*Listed entries*

*** Begin section ***

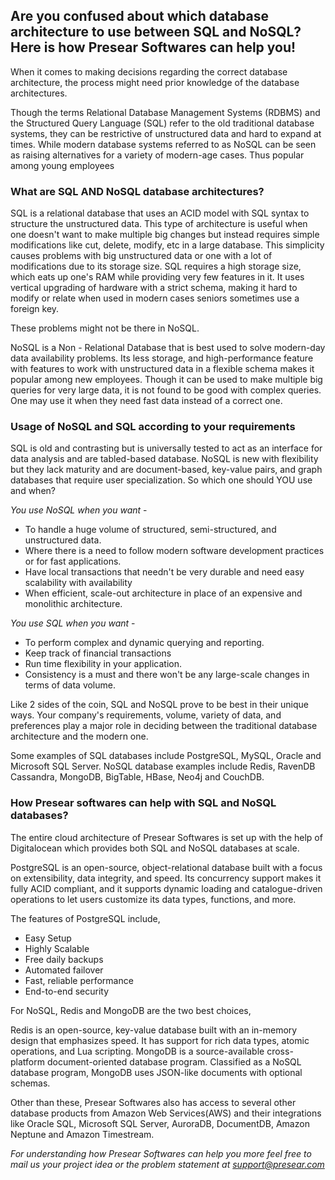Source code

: ## Are you confused about which database architecture to use between SQL and NoSQL? Here is how Presear Softwares can help you!

When it comes to making decisions regarding the correct database architecture, the process might need prior knowledge of the database architectures.

Though the terms Relational Database Management Systems (RDBMS) and the Structured Query Language (SQL) refer to the old traditional database systems, they can be restrictive of unstructured data and hard to expand at times. While modern database systems referred to as NoSQL can be seen as raising alternatives for a variety of modern-age cases. Thus popular among young employees 

### What are SQL AND NoSQL database architectures?

SQL is a relational database that uses an ACID model with SQL syntax to structure the unstructured data. This type of architecture is useful when one doesn't want to make multiple big changes but instead requires simple modifications like cut, delete, modify, etc in a large database. This simplicity causes problems with big unstructured data or one with a lot of modifications due to its storage size.
SQL requires a high storage size, which eats up one's RAM while providing very few features in it. It uses vertical upgrading of hardware with a strict schema, making it hard to modify or relate when used in modern cases seniors sometimes use a foreign key.

These problems might not be there in NoSQL.

NoSQL is a Non - Relational Database that is best used to solve modern-day data availability problems. Its less storage, and high-performance feature with features to work with unstructured data in a flexible schema makes it popular among new employees. Though it can be used to make multiple big queries for very large data, it is not found to be good with complex queries. One may use it when they need fast data instead of a correct one.

### Usage of NoSQL and SQL according to your requirements

SQL is old and contrasting but is universally tested to act as an interface for data analysis and are tabled-based database. NoSQL is new with flexibility but they lack maturity and are document-based, key-value pairs, and graph databases that require user specialization. So which one should YOU use and when?
 
*You use NoSQL when you want* -
- To handle a huge volume of structured, semi-structured, and unstructured data.
- Where there is a need to follow modern software development practices or for fast applications.
- Have local transactions that needn't be very durable and need easy scalability with availability 
- When efficient, scale-out architecture in place of an expensive and monolithic architecture.

*You use SQL when you want* -
- To perform complex and dynamic querying and reporting.
- Keep track of financial transactions 
- Run time flexibility in your application.
- Consistency is a must and there won't be any large-scale changes in terms of data volume.

Like 2 sides of the coin, SQL and NoSQL prove to be best in their unique ways.  Your company's requirements, volume, variety of data, and preferences play a major role in deciding between the traditional database architecture and the modern one.

Some examples of SQL databases include PostgreSQL, MySQL, Oracle and Microsoft SQL Server. NoSQL database examples include Redis, RavenDB Cassandra, MongoDB, BigTable, HBase, Neo4j and CouchDB. 

### How Presear softwares can help with SQL and NoSQL databases?
The entire cloud architecture of Presear Softwares is set up with the help of Digitalocean which provides both SQL and NoSQL databases at scale.

PostgreSQL is an open-source, object-relational database built with a focus on extensibility, data integrity, and speed. Its concurrency support makes it fully ACID compliant, and it supports dynamic loading and catalogue-driven operations to let users customize its data types, functions, and more.

The features of PostgreSQL include,
- Easy Setup 
- Highly Scalable
- Free daily backups
- Automated failover
- Fast, reliable performance
- End-to-end security

For NoSQL, Redis and MongoDB are the two best choices,

Redis is an open-source, key-value database built with an in-memory design that emphasizes speed. It has support for rich data types, atomic operations, and Lua scripting. MongoDB is a source-available cross-platform document-oriented database program. Classified as a NoSQL database program, MongoDB uses JSON-like documents with optional schemas. 

Other than these, Presear Softwares also has access to several other database products from Amazon Web Services(AWS) and their integrations like Oracle SQL, Microsoft SQL Server, AuroraDB, DocumentDB, Amazon Neptune and Amazon Timestream.

*For understanding how Presear Softwares can help you more feel free to mail us your project idea or the problem statement at [support@presear.com](mailto:support@presear.com)*



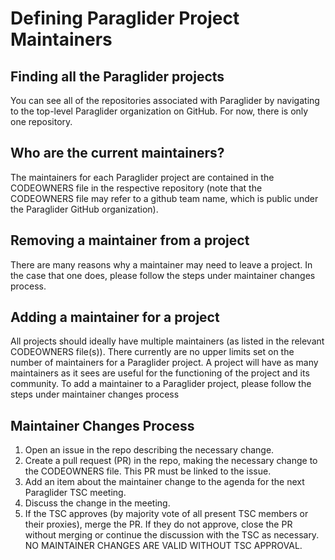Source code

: # Defining Paraglider Project Maintainers

## Finding all the Paraglider projects
You can see all of the repositories associated with Paraglider by navigating to the top-level Paraglider organization on GitHub. For now, there is only one repository.

## Who are the current maintainers?
The maintainers for each Paraglider project are contained in the CODEOWNERS file in the respective repository (note that the CODEOWNERS file may refer to a github team name, which is public under the Paraglider GitHub organization). 

## Removing a maintainer from a project
There are many reasons why a maintainer may need to leave a project. In the case that one does, please follow the steps under maintainer changes process.

## Adding a maintainer for a project
All projects should ideally have multiple maintainers (as listed in the relevant CODEOWNERS file(s)). There currently are no upper limits set on the number of maintainers for a Paraglider project. A project will have as many maintainers as it sees are useful for the functioning of the project and its community. To add a maintainer to a Paraglider project, please follow the steps under maintainer changes process

## Maintainer Changes Process

1. Open an issue in the repo describing the necessary change.
2. Create a pull request (PR) in the repo, making the necessary change to the CODEOWNERS file. This PR must be linked to the issue.
3. Add an item about the maintainer change to the agenda for the next Paraglider TSC meeting.
4. Discuss the change in the meeting.
5. If the TSC approves (by majority vote of all present TSC members or their proxies), merge the PR. If they do not approve, close the PR without merging or continue the discussion with the TSC as necessary.
NO MAINTAINER CHANGES ARE VALID WITHOUT TSC APPROVAL.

*** End section ***

Output the lines above in full and exactly. Leave out every picture.

*Output of the exercise*
Source code

: ## Are you confused about which database architecture to use between SQL and NoSQL? Here is how Presear Softwares can help you!

When it comes to making decisions regarding the correct database architecture, the process might need prior knowledge of the database architectures.

Though the terms Relational Database Management Systems (RDBMS) and the Structured Query Language (SQL) refer to the old traditional database systems, they can be restrictive of unstructured data and hard to expand at times. While modern database systems referred to as NoSQL can be seen as raising alternatives for a variety of modern-age cases. Thus popular among young employees 

### What are SQL AND NoSQL database architectures?

SQL is a relational database that uses an ACID model with SQL syntax to structure the unstructured data. This type of architecture is useful when one doesn't want to make multiple big changes but instead requires simple modifications like cut, delete, modify, etc in a large database. This simplicity causes problems with big unstructured data or one with a lot of modifications due to its storage size.
SQL requires a high storage size, which eats up one's RAM while providing very few features in it. It uses vertical upgrading of hardware with a strict schema, making it hard to modify or relate when used in modern cases seniors sometimes use a foreign key.

These problems might not be there in NoSQL.

NoSQL is a Non - Relational Database that is best used to solve modern-day data availability problems. Its less storage, and high-performance feature with features to work with unstructured data in a flexible schema makes it popular among new employees. Though it can be used to make multiple big queries for very large data, it is not found to be good with complex queries. One may use it when they need fast data instead of a correct one.

### Usage of NoSQL and SQL according to your requirements

SQL is old and contrasting but is universally tested to act as an interface for data analysis and are tabled-based database. NoSQL is new with flexibility but they lack maturity and are document-based, key-value pairs, and graph databases that require user specialization. So which one should YOU use and when?
 
*You use NoSQL when you want* -
- To handle a huge volume of structured, semi-structured, and unstructured data.
- Where there is a need to follow modern software development practices or for fast applications.
- Have local transactions that needn't be very durable and need easy scalability with availability 
- When efficient, scale-out architecture in place of an expensive and monolithic architecture.

*You use SQL when you want* -
- To perform complex and dynamic querying and reporting.
- Keep track of financial transactions 
- Run time flexibility in your application.
- Consistency is a must and there won't be any large-scale changes in terms of data volume.

Like 2 sides of the coin, SQL and NoSQL prove to be best in their unique ways.  Your company's requirements, volume, variety of data, and preferences play a major role in deciding between the traditional database architecture and the modern one.

Some examples of SQL databases include PostgreSQL, MySQL, Oracle and Microsoft SQL Server. NoSQL database examples include Redis, RavenDB Cassandra, MongoDB, BigTable, HBase, Neo4j and CouchDB. 

### How Presear softwares can help with SQL and NoSQL databases?
The entire cloud architecture of Presear Softwares is set up with the help of Digitalocean which provides both SQL and NoSQL databases at scale.

PostgreSQL is an open-source, object-relational database built with a focus on extensibility, data integrity, and speed. Its concurrency support makes it fully ACID compliant, and it supports dynamic loading and catalogue-driven operations to let users customize its data types, functions, and more.

The features of PostgreSQL include,
- Easy Setup 
- Highly Scalable
- Free daily backups
- Automated failover
- Fast, reliable performance
- End-to-end security

For NoSQL, Redis and MongoDB are the two best choices,

Redis is an open-source, key-value database built with an in-memory design that emphasizes speed. It has support for rich data types, atomic operations, and Lua scripting. MongoDB is a source-available cross-platform document-oriented database program. Classified as a NoSQL database program, MongoDB uses JSON-like documents with optional schemas. 

Other than these, Presear Softwares also has access to several other database products from Amazon Web Services(AWS) and their integrations like Oracle SQL, Microsoft SQL Server, AuroraDB, DocumentDB, Amazon Neptune and Amazon Timestream.

*For understanding how Presear Softwares can help you more feel free to mail us your project idea or the problem statement at [support@presear.com](mailto:support@presear.com)*



Source code

: # Defining Paraglider Project Maintainers

## Finding all the Paraglider projects
You can see all of the repositories associated with Paraglider by navigating to the top-level Paraglider organization on GitHub. For now, there is only one repository.

## Who are the current maintainers?
The maintainers for each Paraglider project are contained in the CODEOWNERS file in the respective repository (note that the CODEOWNERS file may refer to a github team name, which is public under the Paraglider GitHub organization). 

## Removing a maintainer from a project
There are many reasons why a maintainer may need to leave a project. In the case that one does, please follow the steps under maintainer changes process.

## Adding a maintainer for a project
All projects should ideally have multiple maintainers (as listed in the relevant CODEOWNERS file(s)). There currently are no upper limits set on the number of maintainers for a Paraglider project. A project will have as many maintainers as it sees are useful for the functioning of the project and its community. To add a maintainer to a Paraglider project, please follow the steps under maintainer changes process

## Maintainer Changes Process

1. Open an issue in the repo describing the necessary change.
2. Create a pull request (PR) in the repo, making the necessary change to the CODEOWNERS file. This PR must be linked to the issue.
3. Add an item about the maintainer change to the agenda for the next Paraglider TSC meeting.
4. Discuss the change in the meeting.
5. If the TSC approves (by majority vote of all present TSC members or their proxies), merge the PR. If they do not approve, close the PR without merging or continue the discussion with the TSC as necessary.
NO MAINTAINER CHANGES ARE VALID WITHOUT TSC APPROVAL.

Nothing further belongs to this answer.